Come spesso accade le parole non erano alla portata di chi le usa per mestiere, e quindi l’interprete dall’italiano all’inglese nel tradurre la Meloni ha iniziato a balbettare, che è una cosa che mi lascia sempre incredula, perché l’inglese è un esperanto e com’è possibile che tu di mestiere traduca e non riesca a renderlo perfettamente, allora cosa succederà con chi traduce dalle lingue difficili e che la maggior parte di noi non è in grado di seguire, cosa succede quando traducono dal cinese, com’è possibile che non ci sia ancora scappato il nucleare. Comunque, Meloni interviene con l’aria «tanto in qualunque casa mi trovi devo comunque fare sempre tutto io», e si mette a tradursi da sola, e qui di nuovo ma allora lo vedi che è fascistaaaa, come il punto fosse la vessazione della lavoratrice inadeguata invece della creazione di una commissione internazionale di salvezza dalle imprecise parole.

E poco dopo un altro giornalista italiano chiede a Trump «direbbe di nuovo che gli europei sono dei parassiti», e la Meloni dice «mica l’ha mai detto», e Trump «I don’t know what you’re talking about», ed è tutto stupendo: l’italiano che si percepisce eroico a chiedere a Trump conto di quel che ha detto il suo vice nella chat “Bombardiamo lo Yemen”, la Meloni che deve scansare l’incidente diplomatico, e Trump cui come sempre alzano la palla per dire che lui sarà pure cafone ma noi siamo fake news.

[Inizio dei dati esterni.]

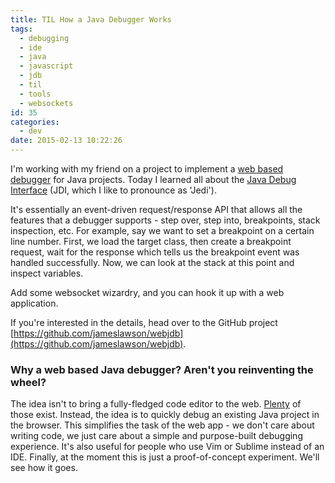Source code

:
 ```yaml
---
title: TIL How a Java Debugger Works
tags:
  - debugging
  - ide
  - java
  - javascript
  - jdb
  - til
  - tools
  - websockets
id: 35
categories:
  - dev
date: 2015-02-13 10:22:26
---
```


I'm working with my friend on a project to implement a [web based debugger](https://github.com/jameslawson/webjdb) for Java projects. Today I learned all about the [Java Debug Interface](http://docs.oracle.com/javase/7/docs/technotes/guides/jpda/architecture.html) (JDI, which I like to pronounce as 'Jedi').

It's essentially an event-driven request/response API that allows all the features that a debugger supports - step over, step into, breakpoints, stack inspection, etc. For example, say we want to set a breakpoint on a certain line number. First, we load the target class, then create a breakpoint request, wait for the response which tells us the breakpoint event was handled successfully. Now, we can look at the stack at this point and inspect variables.

Add some websocket wizardry, and you can hook it up with a web application.

If you're interested in the details, head over to the GitHub project [https://github.com/jameslawson/webjdb](https://github.com/jameslawson/webjdb).

### Why a web based Java debugger? Aren't you reinventing the wheel?

The idea isn't to bring a fully-fledged code editor to the web. [Plenty](http://www.hongkiat.com/blog/cloud-ide-developers/) of those exist. Instead, the idea is to quickly debug an existing Java project in the browser. This simplifies the task of the web app - we don't care about writing code, we just care about a simple and purpose-built debugging experience. It's also useful for people who use Vim or Sublime instead of an IDE. Finally, at the moment this is just a proof-of-concept experiment. We'll see how it goes.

Che è, ovviamente, un’altra locuzione che non vuol dire niente, per una parte è fake news Robert Kennedy che parla del vaccino, per Trump è fake news qualunque domanda che non gli piaccia, per molti editoriali di per così dire sinistra è fake news dire che una donna non possa avere il cazzo. Le parole non sono condivise, e quindi non sono più un linguaggio: non servono a capirsi.

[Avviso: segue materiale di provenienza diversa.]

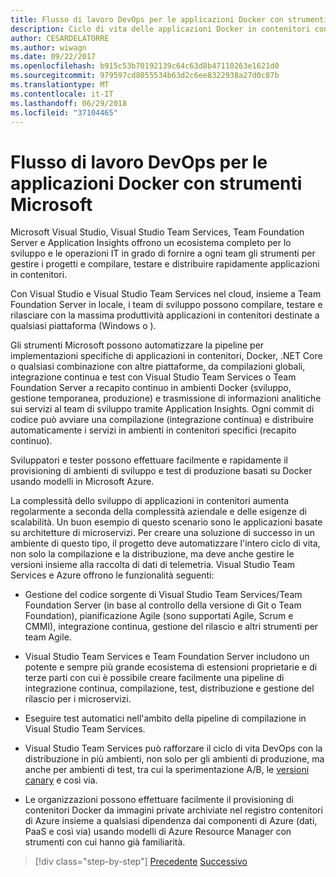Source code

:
 ```yaml
---
title: Flusso di lavoro DevOps per le applicazioni Docker con strumenti Microsoft
description: Ciclo di vita delle applicazioni Docker in contenitori con piattaforma e strumenti Microsoft - Flusso di lavoro DevOps con strumenti Microsoft
author: CESARDELATORRE
ms.author: wiwagn
ms.date: 09/22/2017
ms.openlocfilehash: b915c53b70192139c64c63d8b47110263e1621d0
ms.sourcegitcommit: 979597cd8055534b63d2c6ee8322938a27d0c87b
ms.translationtype: MT
ms.contentlocale: it-IT
ms.lasthandoff: 06/29/2018
ms.locfileid: "37104465"
---
```

# <a name="docker-application-devops-workflow-with-microsoft-tools"></a>Flusso di lavoro DevOps per le applicazioni Docker con strumenti Microsoft

Microsoft Visual Studio, Visual Studio Team Services, Team Foundation Server e Application Insights offrono un ecosistema completo per lo sviluppo e le operazioni IT in grado di fornire a ogni team gli strumenti per gestire i progetti e compilare, testare e distribuire rapidamente applicazioni in contenitori.

Con Visual Studio e Visual Studio Team Services nel cloud, insieme a Team Foundation Server in locale, i team di sviluppo possono compilare, testare e rilasciare con la massima produttività applicazioni in contenitori destinate a qualsiasi piattaforma (Windows o ).

Gli strumenti Microsoft possono automatizzare la pipeline per implementazioni specifiche di applicazioni in contenitori, Docker, .NET Core o qualsiasi combinazione con altre piattaforme, da compilazioni globali, integrazione continua e test con Visual Studio Team Services o Team Foundation Server a recapito continuo in ambienti Docker (sviluppo, gestione temporanea, produzione) e trasmissione di informazioni analitiche sui servizi al team di sviluppo tramite Application Insights. Ogni commit di codice può avviare una compilazione (integrazione continua) e distribuire automaticamente i servizi in ambienti in contenitori specifici (recapito continuo).

Sviluppatori e tester possono effettuare facilmente e rapidamente il provisioning di ambienti di sviluppo e test di produzione basati su Docker usando modelli in Microsoft Azure.

La complessità dello sviluppo di applicazioni in contenitori aumenta regolarmente a seconda della complessità aziendale e delle esigenze di scalabilità. Un buon esempio di questo scenario sono le applicazioni basate su architetture di microservizi. Per creare una soluzione di successo in un ambiente di questo tipo, il progetto deve automatizzare l'intero ciclo di vita, non solo la compilazione e la distribuzione, ma deve anche gestire le versioni insieme alla raccolta di dati di telemetria. Visual Studio Team Services e Azure offrono le funzionalità seguenti:

-   Gestione del codice sorgente di Visual Studio Team Services/Team Foundation Server (in base al controllo della versione di Git o Team Foundation), pianificazione Agile (sono supportati Agile, Scrum e CMMI), integrazione continua, gestione del rilascio e altri strumenti per team Agile.

-   Visual Studio Team Services e Team Foundation Server includono un potente e sempre più grande ecosistema di estensioni proprietarie e di terze parti con cui è possibile creare facilmente una pipeline di integrazione continua, compilazione, test, distribuzione e gestione del rilascio per i microservizi.

-   Eseguire test automatici nell'ambito della pipeline di compilazione in Visual Studio Team Services.

-   Visual Studio Team Services può rafforzare il ciclo di vita DevOps con la distribuzione in più ambienti, non solo per gli ambienti di produzione, ma anche per ambienti di test, tra cui la sperimentazione A/B, le [versioni canary](https://martinfowler.com/bliki/CanaryRelease.html) e così via.

-   Le organizzazioni possono effettuare facilmente il provisioning di contenitori Docker da immagini private archiviate nel registro contenitori di Azure insieme a qualsiasi dipendenza dai componenti di Azure (dati, PaaS e così via) usando modelli di Azure Resource Manager con strumenti con cui hanno già familiarità.


>[!div class="step-by-step"]
[Precedente](../design-develop-containerized-apps/set-up-windows-containers-with-powershell.md)
[Successivo](docker-application-outer-loop-devops-workflow.md)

Nell’impaginazione d’un articolo di Jonathan Bazzi su Domani – che ovviamente non ho letto, perché sono pur sempre figlia di questo secolo e delle sue imprecise parole, la cui più plastica manifestazione è leggere solo i titoli e i grassetti che rappresentano gli articoli agli occhi distratti – c’è, parlando della sentenza della Corte Suprema inglese, questa frase: «Nessuno si salva in questo meccanismo ansiogeno e performativo, neppure alcune femministe che approfittano della nuova sensibilità verso la condizione delle donne per accanirsi contro le più fragili e vessate: le donne trans».

In principio fu lo spettro: era trans chiunque, chi aveva i capelli blu e chi amava i colori pastello benché maschio; era autistico chiunque, chi si innervosiva negli ambienti rumorosi e chi non usciva di casa se non aveva rifatto il letto. Era autistico chiunque, tranne chi si faceva venire una crisi isterica se, avendo lui la barba, lo indicavi come «lui».

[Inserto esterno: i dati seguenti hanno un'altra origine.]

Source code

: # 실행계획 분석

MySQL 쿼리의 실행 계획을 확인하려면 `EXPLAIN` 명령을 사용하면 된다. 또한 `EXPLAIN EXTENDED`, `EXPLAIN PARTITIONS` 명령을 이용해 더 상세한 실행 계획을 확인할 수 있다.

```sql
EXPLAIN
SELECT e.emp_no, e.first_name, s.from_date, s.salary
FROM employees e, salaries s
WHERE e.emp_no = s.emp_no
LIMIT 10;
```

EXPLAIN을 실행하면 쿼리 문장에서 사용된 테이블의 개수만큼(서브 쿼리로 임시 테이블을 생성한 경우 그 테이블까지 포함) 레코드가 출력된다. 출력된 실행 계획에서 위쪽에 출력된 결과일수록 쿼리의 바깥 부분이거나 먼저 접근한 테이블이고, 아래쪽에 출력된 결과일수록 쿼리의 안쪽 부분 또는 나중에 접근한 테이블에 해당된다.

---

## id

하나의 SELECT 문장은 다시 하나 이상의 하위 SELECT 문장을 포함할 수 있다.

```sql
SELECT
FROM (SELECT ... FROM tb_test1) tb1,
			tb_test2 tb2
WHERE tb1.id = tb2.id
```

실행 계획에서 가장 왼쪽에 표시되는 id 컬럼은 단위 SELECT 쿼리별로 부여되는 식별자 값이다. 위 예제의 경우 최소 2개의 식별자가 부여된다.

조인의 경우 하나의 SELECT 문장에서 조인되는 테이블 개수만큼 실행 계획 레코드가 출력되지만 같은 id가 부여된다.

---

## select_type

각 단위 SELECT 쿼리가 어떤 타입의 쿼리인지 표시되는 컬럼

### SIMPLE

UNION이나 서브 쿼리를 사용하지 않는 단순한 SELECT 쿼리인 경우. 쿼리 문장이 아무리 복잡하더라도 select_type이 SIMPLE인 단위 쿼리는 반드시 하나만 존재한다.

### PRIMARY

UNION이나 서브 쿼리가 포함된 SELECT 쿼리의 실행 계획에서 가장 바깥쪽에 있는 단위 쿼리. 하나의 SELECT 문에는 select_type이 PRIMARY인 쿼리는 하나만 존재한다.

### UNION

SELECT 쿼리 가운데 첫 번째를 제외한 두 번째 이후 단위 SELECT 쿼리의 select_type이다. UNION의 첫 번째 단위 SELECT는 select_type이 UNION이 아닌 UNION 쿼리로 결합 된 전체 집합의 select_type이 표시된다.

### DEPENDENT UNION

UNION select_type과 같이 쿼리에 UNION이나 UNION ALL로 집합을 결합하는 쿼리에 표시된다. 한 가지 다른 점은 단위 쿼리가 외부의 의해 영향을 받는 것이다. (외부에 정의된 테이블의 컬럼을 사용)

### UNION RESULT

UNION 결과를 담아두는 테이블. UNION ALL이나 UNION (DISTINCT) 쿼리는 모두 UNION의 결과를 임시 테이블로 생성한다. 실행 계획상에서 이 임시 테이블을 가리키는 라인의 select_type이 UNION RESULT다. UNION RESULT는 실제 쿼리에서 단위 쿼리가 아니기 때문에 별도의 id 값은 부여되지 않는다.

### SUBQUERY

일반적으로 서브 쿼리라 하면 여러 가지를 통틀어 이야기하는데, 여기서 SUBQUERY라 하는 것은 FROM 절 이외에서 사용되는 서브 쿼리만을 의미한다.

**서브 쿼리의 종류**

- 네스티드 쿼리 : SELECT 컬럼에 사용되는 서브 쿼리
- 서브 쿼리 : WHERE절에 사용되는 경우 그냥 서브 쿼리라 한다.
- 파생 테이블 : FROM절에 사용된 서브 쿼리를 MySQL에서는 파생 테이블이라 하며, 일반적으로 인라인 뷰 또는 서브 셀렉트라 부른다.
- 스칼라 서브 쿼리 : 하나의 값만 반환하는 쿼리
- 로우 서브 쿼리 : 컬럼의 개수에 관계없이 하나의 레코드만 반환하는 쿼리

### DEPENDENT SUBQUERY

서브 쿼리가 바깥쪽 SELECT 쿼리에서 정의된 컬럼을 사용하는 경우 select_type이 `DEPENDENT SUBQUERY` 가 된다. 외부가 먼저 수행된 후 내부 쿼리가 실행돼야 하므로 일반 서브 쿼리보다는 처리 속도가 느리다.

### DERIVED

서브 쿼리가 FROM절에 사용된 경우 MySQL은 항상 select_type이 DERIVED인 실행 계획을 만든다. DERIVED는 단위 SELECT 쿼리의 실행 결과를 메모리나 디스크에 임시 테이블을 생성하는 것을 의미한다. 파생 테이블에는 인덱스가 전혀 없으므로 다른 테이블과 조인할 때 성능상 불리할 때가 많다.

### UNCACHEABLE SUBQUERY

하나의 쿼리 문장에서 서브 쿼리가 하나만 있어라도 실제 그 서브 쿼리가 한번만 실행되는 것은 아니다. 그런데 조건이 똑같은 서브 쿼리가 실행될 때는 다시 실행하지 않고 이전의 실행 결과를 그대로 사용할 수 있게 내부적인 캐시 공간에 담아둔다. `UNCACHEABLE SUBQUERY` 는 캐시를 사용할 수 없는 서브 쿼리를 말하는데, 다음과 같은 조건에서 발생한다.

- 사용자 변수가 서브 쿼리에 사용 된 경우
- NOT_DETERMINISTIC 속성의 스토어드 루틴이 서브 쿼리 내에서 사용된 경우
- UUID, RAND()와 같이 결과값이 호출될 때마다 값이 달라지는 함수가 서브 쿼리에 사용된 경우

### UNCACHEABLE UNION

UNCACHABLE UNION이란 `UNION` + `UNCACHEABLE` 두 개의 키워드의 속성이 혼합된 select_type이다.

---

E da quello poi gli slittamenti semantici divennero valanghe, frane, disastri ambientali, e finimmo così: che un intellettuale poteva, senza mettersi a ridere, dire che fosse performativo dire che gli organi sessuali sono una cosa con cui t’accade di nascere e te li tieni e pazienza se ne avresti preferiti degli altri, e gli altri ti chiamano declinando il tuo genere a seconda dell’aspetto che hai e pazienza se stamattina non mi son svegliata proprio dicendo «uh, come mi percepisco donna».

È performativo dire che come sei ti tieni, mica dire che sei speciale, non mammifero, non identificabile, non riducibile ai due pronomi di persona che l’umanità usa per tutti gli altri. Quello no, non è performativo, non significando le parole più niente. Meno male che, per esprimerci, abbiamo i disegnetti sul telefono. Vado subito a mandare agli amici quello spettro non performativo che è il disegnetto dell’uomo incinto.